3La presse féminine, si elle offre un espace d’expression plus ouvert aux femmes, n’en reste pas moins un espace quadrillé de contraintes. Non cautionnée, la matière politique était interdite dans ses colonnes, et les rédactions avaient à se montrer précautionneuses quant aux rapports entre rédacteurs, intellectuels et femmes de lettres et de presse. Nombreux sont les articles qui considèrent la prudence comme un élément central des écritures des femmes : « Soyons auteurs mais restons femmes » écrit par exemple Laure Bernard dans le Journal des Femmes (Bernard, 1834). Les fonctions littéraires et journalistiques considérées comme accessibles aux femmes coïncident avec des injonctions à une féminité cadrée par la morale bourgeoise et la domesticité. L’imprimé n’échappe donc pas à la théorie des deux sphères – aux hommes le public, aux femmes le domestique. Pourtant, ces journaux dits « féminins » ne peuvent pas faire l’économie de rubriques phares telles que la critique littéraire ou la revue des théâtres.
4Or les caractéristiques de la critique établie dans ces journaux, composant donc avec les contraintes de lignes éditoriales marquées par le genre, sont encore peu étudiées dans les publications qui précèdent La Fronde de Marguerite Durand1 (1897). Lucie Barette a découvert et étudié ailleurs2 Alida de Savignac, critique pour le Journal des Femmes et dans le Journal des Demoiselles.
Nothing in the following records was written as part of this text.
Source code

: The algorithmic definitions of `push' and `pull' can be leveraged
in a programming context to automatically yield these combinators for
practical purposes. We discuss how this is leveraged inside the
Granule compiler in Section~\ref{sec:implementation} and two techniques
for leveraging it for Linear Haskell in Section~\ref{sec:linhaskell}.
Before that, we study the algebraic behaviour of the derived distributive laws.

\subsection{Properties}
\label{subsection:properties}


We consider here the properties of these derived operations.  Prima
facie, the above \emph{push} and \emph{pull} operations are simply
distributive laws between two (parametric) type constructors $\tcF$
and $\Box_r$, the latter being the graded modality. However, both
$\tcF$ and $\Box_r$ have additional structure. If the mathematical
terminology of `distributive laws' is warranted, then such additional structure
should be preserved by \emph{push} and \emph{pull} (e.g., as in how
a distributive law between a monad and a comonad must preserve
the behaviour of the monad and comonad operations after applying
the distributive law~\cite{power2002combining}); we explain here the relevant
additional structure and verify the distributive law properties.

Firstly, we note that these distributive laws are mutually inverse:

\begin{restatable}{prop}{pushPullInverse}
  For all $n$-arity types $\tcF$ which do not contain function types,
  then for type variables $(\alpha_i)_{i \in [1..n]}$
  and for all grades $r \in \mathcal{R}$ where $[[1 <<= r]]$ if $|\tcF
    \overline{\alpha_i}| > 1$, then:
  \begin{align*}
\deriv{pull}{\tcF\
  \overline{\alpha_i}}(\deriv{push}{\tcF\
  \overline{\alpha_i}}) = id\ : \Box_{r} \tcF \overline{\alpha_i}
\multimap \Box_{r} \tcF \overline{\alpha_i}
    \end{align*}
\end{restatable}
L’examen de ses chroniques a montré qu’elle établissait sa critique à partir de marqueurs moraux que l’on ne trouvait pas exprimés aussi vivement chez ses confrères ; il ne s’agissait pas tant de commenter la qualité littéraire ou artistique d’une œuvre que de vérifier qu’elle était moralement acceptable pour les lectrices. A. de Savignac écrit ainsi dans l’Introduction de la rubrique « Littérature française » du Journal des Demoiselles : « [F]ortifions la morale de nos filles avant de les lancer dans le monde : en ne se montrant sauvages d’aucune idée, elles seront plus aimables ; instruites, elles seront plus fortes. » (Savignac, 1833a) La même défend par ailleurs le droit à la critique littéraire pour les journalistes dans un article publié le 4 janvier 1834 dans le Journal des Femmes (Savignac, 1833b). Elle réagit à la condamnation d’une critique féminine qui serait essentiellement « méchante » : « Exiger dans vos œuvres les preuves de cette supériorité intellectuelle que vous affichez, cela peut être de la duperie, de la routine, de l’indiscrétion ; mais à coup sûr ce n’est pas de la méchanceté, et vos reproches ne nous intimideront pas ». Se positionnant en garante de l’intégrité de la critique, rejetant les petits arrangements entre amis et les intérêts particuliers ; elle cultive alors une opposition morale par rapport aux « grands journaux », qui n’accordent plus à la critique, précise-t-elle, « qu’une place mercantile entre l’annonce de la moutarde et celle de l’eau de merveille !!! ». Et de conclure qu’il relève de son droit « d’aimer le bien, de blâmer le mal, et de mépriser les vanités ridicules ».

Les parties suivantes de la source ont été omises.